ACTIVITY →
Write out each line of the material below exactly as given.

__________

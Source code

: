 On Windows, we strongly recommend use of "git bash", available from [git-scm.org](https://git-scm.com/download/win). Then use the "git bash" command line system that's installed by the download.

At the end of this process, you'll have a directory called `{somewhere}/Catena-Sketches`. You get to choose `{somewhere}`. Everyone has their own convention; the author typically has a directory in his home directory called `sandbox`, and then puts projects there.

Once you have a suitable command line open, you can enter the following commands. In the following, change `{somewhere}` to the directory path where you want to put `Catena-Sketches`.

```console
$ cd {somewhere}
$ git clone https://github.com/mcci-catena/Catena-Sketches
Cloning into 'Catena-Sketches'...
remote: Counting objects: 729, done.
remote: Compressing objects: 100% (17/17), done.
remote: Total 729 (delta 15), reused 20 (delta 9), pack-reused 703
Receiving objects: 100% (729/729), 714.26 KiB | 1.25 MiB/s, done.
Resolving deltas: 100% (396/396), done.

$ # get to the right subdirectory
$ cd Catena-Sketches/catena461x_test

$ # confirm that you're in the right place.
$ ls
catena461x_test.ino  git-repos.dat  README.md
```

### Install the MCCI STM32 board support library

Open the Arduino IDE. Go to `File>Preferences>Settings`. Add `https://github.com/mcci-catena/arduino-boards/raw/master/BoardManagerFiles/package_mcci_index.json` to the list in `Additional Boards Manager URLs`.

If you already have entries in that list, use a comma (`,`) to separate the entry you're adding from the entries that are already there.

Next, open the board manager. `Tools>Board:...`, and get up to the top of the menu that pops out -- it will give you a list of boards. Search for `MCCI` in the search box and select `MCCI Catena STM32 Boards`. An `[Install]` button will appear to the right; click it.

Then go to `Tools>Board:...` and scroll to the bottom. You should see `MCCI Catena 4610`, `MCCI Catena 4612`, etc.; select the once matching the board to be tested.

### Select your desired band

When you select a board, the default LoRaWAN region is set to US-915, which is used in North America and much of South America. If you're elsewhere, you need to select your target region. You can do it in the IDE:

__________

WORKED SOLUTION →
Source code

: On Windows, we strongly recommend use of "git bash", available from [git-scm.org](https://git-scm.com/download/win). Then use the "git bash" command line system that's installed by the download.

At the end of this process, you'll have a directory called `{somewhere}/Catena-Sketches`. You get to choose `{somewhere}`. Everyone has their own convention; the author typically has a directory in his home directory called `sandbox`, and then puts projects there.

Once you have a suitable command line open, you can enter the following commands. In the following, change `{somewhere}` to the directory path where you want to put `Catena-Sketches`.

```console
$ cd {somewhere}
$ git clone https://github.com/mcci-catena/Catena-Sketches
Cloning into 'Catena-Sketches'...
remote: Counting objects: 729, done.
remote: Compressing objects: 100% (17/17), done.
remote: Total 729 (delta 15), reused 20 (delta 9), pack-reused 703
Receiving objects: 100% (729/729), 714.26 KiB | 1.25 MiB/s, done.
Resolving deltas: 100% (396/396), done.

$ # get to the right subdirectory
$ cd Catena-Sketches/catena461x_test

$ # confirm that you're in the right place.
$ ls
catena461x_test.ino  git-repos.dat  README.md
```

### Install the MCCI STM32 board support library

Open the Arduino IDE. Go to `File>Preferences>Settings`. Add `https://github.com/mcci-catena/arduino-boards/raw/master/BoardManagerFiles/package_mcci_index.json` to the list in `Additional Boards Manager URLs`.

If you already have entries in that list, use a comma (`,`) to separate the entry you're adding from the entries that are already there.

Next, open the board manager. `Tools>Board:...`, and get up to the top of the menu that pops out -- it will give you a list of boards. Search for `MCCI` in the search box and select `MCCI Catena STM32 Boards`. An `[Install]` button will appear to the right; click it.

Then go to `Tools>Board:...` and scroll to the bottom. You should see `MCCI Catena 4610`, `MCCI Catena 4612`, etc.; select the once matching the board to be tested.

### Select your desired band

When you select a board, the default LoRaWAN region is set to US-915, which is used in North America and much of South America. If you're elsewhere, you need to select your target region. You can do it in the IDE:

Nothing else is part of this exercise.